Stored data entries
[Start of section]
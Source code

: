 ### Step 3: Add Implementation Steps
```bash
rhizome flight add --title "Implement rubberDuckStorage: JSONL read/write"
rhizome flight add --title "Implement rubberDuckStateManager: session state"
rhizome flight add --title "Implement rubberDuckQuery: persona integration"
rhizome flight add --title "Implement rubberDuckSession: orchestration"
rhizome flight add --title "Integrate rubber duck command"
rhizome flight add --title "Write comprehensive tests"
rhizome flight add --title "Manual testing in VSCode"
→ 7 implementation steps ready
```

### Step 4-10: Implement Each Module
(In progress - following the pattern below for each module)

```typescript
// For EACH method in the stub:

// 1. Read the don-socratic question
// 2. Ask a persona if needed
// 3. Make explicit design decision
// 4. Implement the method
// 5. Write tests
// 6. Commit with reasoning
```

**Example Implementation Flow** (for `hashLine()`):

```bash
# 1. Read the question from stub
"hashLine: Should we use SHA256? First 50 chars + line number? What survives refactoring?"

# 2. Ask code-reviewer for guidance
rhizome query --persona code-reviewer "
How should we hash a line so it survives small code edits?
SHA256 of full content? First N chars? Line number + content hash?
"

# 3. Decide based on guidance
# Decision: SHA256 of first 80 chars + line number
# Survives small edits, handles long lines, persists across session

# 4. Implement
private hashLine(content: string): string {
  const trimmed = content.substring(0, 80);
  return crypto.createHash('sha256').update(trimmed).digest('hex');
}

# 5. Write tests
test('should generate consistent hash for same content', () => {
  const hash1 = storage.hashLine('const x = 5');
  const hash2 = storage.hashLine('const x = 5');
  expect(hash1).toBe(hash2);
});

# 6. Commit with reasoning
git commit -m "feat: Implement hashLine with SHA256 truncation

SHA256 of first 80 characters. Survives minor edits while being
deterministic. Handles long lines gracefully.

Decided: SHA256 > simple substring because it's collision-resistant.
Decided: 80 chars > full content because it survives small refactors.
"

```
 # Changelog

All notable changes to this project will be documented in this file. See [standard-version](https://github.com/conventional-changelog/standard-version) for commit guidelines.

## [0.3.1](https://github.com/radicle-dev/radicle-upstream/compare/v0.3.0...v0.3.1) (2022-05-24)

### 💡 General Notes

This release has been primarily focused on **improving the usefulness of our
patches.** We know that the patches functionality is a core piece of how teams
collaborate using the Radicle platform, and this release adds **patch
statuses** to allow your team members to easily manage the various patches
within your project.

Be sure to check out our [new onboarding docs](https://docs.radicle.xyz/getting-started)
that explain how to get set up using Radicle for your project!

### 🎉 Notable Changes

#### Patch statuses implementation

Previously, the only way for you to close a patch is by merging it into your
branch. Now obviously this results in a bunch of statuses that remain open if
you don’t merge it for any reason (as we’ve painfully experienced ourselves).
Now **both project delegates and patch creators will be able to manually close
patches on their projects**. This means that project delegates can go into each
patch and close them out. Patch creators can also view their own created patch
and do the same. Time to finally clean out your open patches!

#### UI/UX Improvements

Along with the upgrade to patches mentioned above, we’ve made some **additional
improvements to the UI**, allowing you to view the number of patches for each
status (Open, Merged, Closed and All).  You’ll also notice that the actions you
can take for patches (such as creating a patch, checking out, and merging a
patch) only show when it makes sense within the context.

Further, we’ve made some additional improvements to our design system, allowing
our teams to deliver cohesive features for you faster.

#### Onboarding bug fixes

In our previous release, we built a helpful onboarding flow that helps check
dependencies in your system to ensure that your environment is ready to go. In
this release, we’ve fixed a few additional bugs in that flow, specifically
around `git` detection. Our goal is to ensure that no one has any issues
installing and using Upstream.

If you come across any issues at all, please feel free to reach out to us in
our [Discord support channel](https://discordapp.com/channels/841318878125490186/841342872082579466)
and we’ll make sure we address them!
[End of section]
- EXERCISE AIM -
Reproduce every record word for word.

- SOLUTION TO THE EXERCISE -
Source code

: ### Step 3: Add Implementation Steps
```bash
rhizome flight add --title "Implement rubberDuckStorage: JSONL read/write"
rhizome flight add --title "Implement rubberDuckStateManager: session state"
rhizome flight add --title "Implement rubberDuckQuery: persona integration"
rhizome flight add --title "Implement rubberDuckSession: orchestration"
rhizome flight add --title "Integrate rubber duck command"
rhizome flight add --title "Write comprehensive tests"
rhizome flight add --title "Manual testing in VSCode"
→ 7 implementation steps ready
```

### Step 4-10: Implement Each Module
(In progress - following the pattern below for each module)

```typescript
// For EACH method in the stub:

// 1. Read the don-socratic question
// 2. Ask a persona if needed
// 3. Make explicit design decision
// 4. Implement the method
// 5. Write tests
// 6. Commit with reasoning
```

**Example Implementation Flow** (for `hashLine()`):

```bash
# 1. Read the question from stub
"hashLine: Should we use SHA256? First 50 chars + line number? What survives refactoring?"

# 2. Ask code-reviewer for guidance
rhizome query --persona code-reviewer "
How should we hash a line so it survives small code edits?
SHA256 of full content? First N chars? Line number + content hash?
"

# 3. Decide based on guidance
# Decision: SHA256 of first 80 chars + line number
# Survives small edits, handles long lines, persists across session

# 4. Implement
private hashLine(content: string): string {
  const trimmed = content.substring(0, 80);
  return crypto.createHash('sha256').update(trimmed).digest('hex');
}

# 5. Write tests
test('should generate consistent hash for same content', () => {
  const hash1 = storage.hashLine('const x = 5');
  const hash2 = storage.hashLine('const x = 5');
  expect(hash1).toBe(hash2);
});

# 6. Commit with reasoning
git commit -m "feat: Implement hashLine with SHA256 truncation

SHA256 of first 80 characters. Survives minor edits while being
deterministic. Handles long lines gracefully.

Decided: SHA256 > simple substring because it's collision-resistant.
Decided: 80 chars > full content because it survives small refactors.
"

```
 # Changelog

All notable changes to this project will be documented in this file. See [standard-version](https://github.com/conventional-changelog/standard-version) for commit guidelines.

## [0.3.1](https://github.com/radicle-dev/radicle-upstream/compare/v0.3.0...v0.3.1) (2022-05-24)

### 💡 General Notes

This release has been primarily focused on **improving the usefulness of our
patches.** We know that the patches functionality is a core piece of how teams
collaborate using the Radicle platform, and this release adds **patch
statuses** to allow your team members to easily manage the various patches
within your project.

Be sure to check out our [new onboarding docs](https://docs.radicle.xyz/getting-started)
that explain how to get set up using Radicle for your project!

### 🎉 Notable Changes

#### Patch statuses implementation

Previously, the only way for you to close a patch is by merging it into your
branch. Now obviously this results in a bunch of statuses that remain open if
you don’t merge it for any reason (as we’ve painfully experienced ourselves).
Now **both project delegates and patch creators will be able to manually close
patches on their projects**. This means that project delegates can go into each
patch and close them out. Patch creators can also view their own created patch
and do the same. Time to finally clean out your open patches!

#### UI/UX Improvements

Along with the upgrade to patches mentioned above, we’ve made some **additional
improvements to the UI**, allowing you to view the number of patches for each
status (Open, Merged, Closed and All).  You’ll also notice that the actions you
can take for patches (such as creating a patch, checking out, and merging a
patch) only show when it makes sense within the context.

Further, we’ve made some additional improvements to our design system, allowing
our teams to deliver cohesive features for you faster.

#### Onboarding bug fixes

In our previous release, we built a helpful onboarding flow that helps check
dependencies in your system to ensure that your environment is ready to go. In
this release, we’ve fixed a few additional bugs in that flow, specifically
around `git` detection. Our goal is to ensure that no one has any issues
installing and using Upstream.

If you come across any issues at all, please feel free to reach out to us in
our [Discord support channel](https://discordapp.com/channels/841318878125490186/841342872082579466)
and we’ll make sure we address them!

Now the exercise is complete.